Leia mais... |
No ano de 2008 ao participar de
um Seminário de Segurança de Voo na Aviação Civil, em que o foco principal era à
Motivação na Aviação Civil e, uma das palestras abordadas no evento foi sobre a
imputabilidade no acidente aéreo. Dois advogados convidados ambos especialistas
no Direito Aeroespacial tiveram a
oportunidade de comentar sobre a imputabilidade do acidente aéreo, em que um
defendia a imputabilidade e o outro, a não imputabilidade.
No ano anterior ocorreu um
acidente aéreo de grande repercussão, com um Airbus da TAM, na minha análise
simplória, vários fatores favoreceram ao desencadeamento do acidente que,
previamente corrigidos poderiam evitar
que o fato se consumasse, podemos citar o caso da liberação da pista que estava
inacabada, o grooving na pista não tinha sido realizado, a questão do reverso
pinado e entre outros fatos notórios, como período de estacão alta, a pressão
das companhias para liberar a pista, são fatos que devem ser considerados até
porque vidas estão sendo colocadas em risco e, enquanto não houver um
comprometimento sério com a segurança do voo, no final, o pesar para os
parentes das vítimas que contabilizam seus mortos e correm atrás da justiça
para que penalizem os verdadeiros culpados, porque a culpa sempre recorre para
quem não pode se defender, os pilotos.
Vou repassar uma matéria de um especialista em Direito Aeronáutico
Professor Calazans com relação ao supra acidente onde o mesmo faz todo relato
sobre a “Criminalização no voo 3054” no seu site.
CRIMINALIZAÇÃO NA AVIAÇÃO
CRIMINALIZAÇÃO NO VOO 3054
No dia 11 de agosto de 2011 o Ministério Público Federal brasileiro ofereceu denúncia
contra três profissionais envolvidos no acidente com o Voo 3054 ocorrido em Congonhas
São Paulo1
.
DENÚNCIA2
– CONCEITO
É uma peça acusatória que inicia a ação penal, consistente em uma exposição por escrito
dos fatos que constituem, em tese, ilícito penal, com a manifestação expressa da vontade de
que se aplique a lei penal a quem é presumivelmente seu autor.
O interessante da peça acusatória é a indicação de quem, em tese, cometeu o crime e os
fatos dos quais os denunciados terão que se defender.
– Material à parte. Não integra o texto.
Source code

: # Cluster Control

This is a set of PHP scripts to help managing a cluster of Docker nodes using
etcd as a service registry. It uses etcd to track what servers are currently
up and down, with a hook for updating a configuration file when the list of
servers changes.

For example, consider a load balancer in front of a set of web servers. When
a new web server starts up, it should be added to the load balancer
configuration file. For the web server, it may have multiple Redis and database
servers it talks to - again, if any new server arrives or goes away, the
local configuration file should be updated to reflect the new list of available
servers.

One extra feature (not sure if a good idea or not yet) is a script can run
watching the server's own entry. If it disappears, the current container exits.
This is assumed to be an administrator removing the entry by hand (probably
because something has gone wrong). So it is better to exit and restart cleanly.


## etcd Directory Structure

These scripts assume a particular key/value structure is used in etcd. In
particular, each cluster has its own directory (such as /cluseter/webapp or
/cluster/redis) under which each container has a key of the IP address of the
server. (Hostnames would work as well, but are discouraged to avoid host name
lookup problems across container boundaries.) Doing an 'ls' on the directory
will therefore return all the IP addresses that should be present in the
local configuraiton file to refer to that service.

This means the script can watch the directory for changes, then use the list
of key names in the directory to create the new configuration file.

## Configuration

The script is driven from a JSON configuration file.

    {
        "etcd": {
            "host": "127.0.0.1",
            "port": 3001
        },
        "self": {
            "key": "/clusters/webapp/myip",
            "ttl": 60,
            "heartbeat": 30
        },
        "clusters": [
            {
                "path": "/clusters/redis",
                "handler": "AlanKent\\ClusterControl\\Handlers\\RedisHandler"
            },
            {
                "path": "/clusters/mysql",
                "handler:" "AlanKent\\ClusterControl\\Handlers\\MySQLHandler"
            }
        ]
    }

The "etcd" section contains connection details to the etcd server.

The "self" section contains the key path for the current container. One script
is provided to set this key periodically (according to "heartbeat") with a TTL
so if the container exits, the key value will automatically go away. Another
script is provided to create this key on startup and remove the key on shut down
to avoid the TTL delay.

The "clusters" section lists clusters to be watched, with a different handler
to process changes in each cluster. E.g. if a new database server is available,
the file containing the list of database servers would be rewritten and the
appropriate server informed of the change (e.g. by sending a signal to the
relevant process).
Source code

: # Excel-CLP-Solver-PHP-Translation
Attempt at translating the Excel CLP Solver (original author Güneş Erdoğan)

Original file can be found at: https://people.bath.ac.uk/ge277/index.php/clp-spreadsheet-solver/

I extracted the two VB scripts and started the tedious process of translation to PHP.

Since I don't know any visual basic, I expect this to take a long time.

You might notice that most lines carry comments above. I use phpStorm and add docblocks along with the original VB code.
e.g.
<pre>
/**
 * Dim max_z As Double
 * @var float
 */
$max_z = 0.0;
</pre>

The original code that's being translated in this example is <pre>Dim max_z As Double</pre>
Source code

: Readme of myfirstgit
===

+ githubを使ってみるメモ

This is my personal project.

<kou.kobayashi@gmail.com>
No caso em questão três
profissionais ligados à atividade aérea foram denunciados e terão que responder pelo artigo
261 do Código Penal Brasileiro por terem exposto a aviação em risco.
Artigo 261 do Código Penal Brasileiro:
Expor a perigo embarcação ou aeronave, própria ou alheia, ou praticar qualquer ato tendente a
impedir ou dificultar navegação marítima, fluvial ou aérea.
Na exposição dos fatos e indicação do ilícito penal, o Ministério Público Federal
imputou aos denunciados o crime acima entendendo que expuseram a perigo o Voo 3054,
pois, mesmo tendo conhecimento das péssimas condições de atrito e frenagem da pista
principal do aeroporto de Congonhas, em especial nos dias de chuva, permitiram que a
aeronave, mesmo apresentando falha mecânica em um dos motores, viesse a pousar em
pista escorregadia.
VOO 3054 – O ACIDENTE
No dia 17 de julho 2007 por volta das 18h48min uma aeronave Airbus A-320, operada por
uma empresa aérea brasileira de voo doméstico, voo 3054, procedente de Porto Alegre,
após ter pousado na pista principal, cabeceira 35L (35 esquerda), percorreu toda a sua
extensão na velocidade aproximada de 170 km/h, derivou à esquerda, ultrapassou o
canteiro e, após ter sobrevoado a avenida Washington Luís, chocou-se contra um prédio,
seguindo-se incêndio de grandes proporções que destruiu completamente a aeronave e a
edificação.
Desse fato resultou a morte de 187 pessoas que estavam a bordo da aeronave e outras 12
que estavam no edifício.
O acidente ocorreu 18 dias após a inauguração parcial da obra de engenharia destinada ao
recapeamento da pista principal do aeroporto de CONGONHAS.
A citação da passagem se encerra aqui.